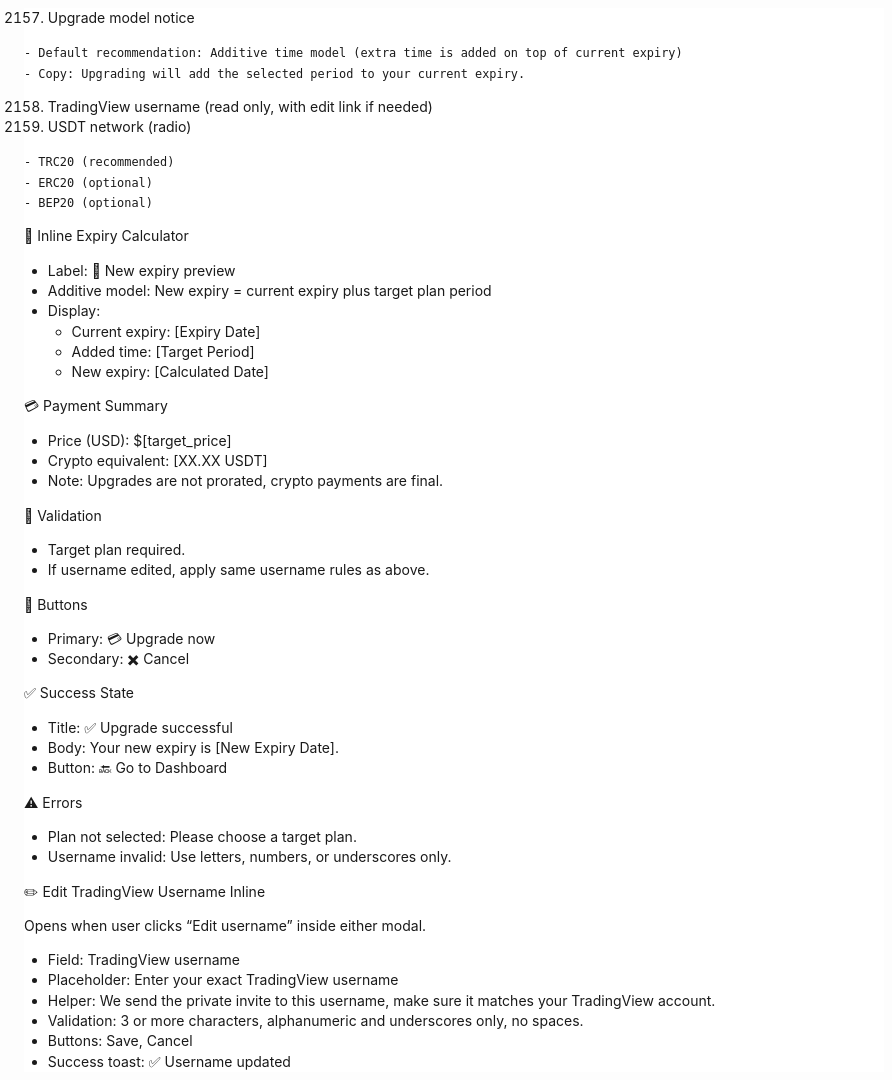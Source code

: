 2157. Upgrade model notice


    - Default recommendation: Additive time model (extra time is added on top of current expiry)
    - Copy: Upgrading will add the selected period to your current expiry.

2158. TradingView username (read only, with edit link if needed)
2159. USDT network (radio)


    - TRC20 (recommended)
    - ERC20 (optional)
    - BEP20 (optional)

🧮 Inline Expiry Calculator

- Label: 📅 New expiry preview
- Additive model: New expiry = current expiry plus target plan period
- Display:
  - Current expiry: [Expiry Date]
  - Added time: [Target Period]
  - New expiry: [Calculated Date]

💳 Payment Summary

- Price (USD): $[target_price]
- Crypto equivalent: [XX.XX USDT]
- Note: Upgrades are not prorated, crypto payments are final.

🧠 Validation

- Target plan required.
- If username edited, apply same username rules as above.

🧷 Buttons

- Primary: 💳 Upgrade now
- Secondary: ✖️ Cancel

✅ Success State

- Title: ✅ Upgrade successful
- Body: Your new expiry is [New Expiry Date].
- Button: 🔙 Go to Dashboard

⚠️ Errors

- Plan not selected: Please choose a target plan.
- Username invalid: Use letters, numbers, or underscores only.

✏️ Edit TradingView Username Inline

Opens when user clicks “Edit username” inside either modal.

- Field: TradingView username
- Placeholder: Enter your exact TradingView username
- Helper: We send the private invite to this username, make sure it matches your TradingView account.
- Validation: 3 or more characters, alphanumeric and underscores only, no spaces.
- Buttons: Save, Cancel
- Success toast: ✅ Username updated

####################

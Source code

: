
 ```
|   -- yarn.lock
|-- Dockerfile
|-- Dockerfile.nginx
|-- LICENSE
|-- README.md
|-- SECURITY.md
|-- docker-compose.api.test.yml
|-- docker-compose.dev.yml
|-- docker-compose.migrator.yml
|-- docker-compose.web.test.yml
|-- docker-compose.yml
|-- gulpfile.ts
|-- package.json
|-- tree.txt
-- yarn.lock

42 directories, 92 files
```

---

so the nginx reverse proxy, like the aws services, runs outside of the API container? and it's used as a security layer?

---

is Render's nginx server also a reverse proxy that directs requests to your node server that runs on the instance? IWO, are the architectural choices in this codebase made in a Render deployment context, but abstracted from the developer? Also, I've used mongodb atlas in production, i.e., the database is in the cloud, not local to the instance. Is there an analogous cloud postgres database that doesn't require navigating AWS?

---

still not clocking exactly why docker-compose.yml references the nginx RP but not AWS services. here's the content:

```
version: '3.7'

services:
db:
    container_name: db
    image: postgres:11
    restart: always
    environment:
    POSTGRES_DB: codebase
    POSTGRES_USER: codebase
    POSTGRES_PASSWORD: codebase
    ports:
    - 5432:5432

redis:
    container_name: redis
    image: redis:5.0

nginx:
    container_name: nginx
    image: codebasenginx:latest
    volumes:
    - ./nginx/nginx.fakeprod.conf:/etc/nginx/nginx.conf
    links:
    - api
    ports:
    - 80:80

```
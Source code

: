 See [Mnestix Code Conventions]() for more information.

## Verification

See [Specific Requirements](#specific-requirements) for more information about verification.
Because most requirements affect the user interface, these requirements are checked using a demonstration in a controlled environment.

####################

• [Task directions]
Select and copy every line of the listing with the word "used".

• [Exercise answer]
so the nginx reverse proxy, like the aws services, runs outside of the API container? and it's used as a security layer?
is Render's nginx server also a reverse proxy that directs requests to your node server that runs on the instance? IWO, are the architectural choices in this codebase made in a Render deployment context, but abstracted from the developer? Also, I've used mongodb atlas in production, i.e., the database is in the cloud, not local to the instance. Is there an analogous cloud postgres database that doesn't require navigating AWS?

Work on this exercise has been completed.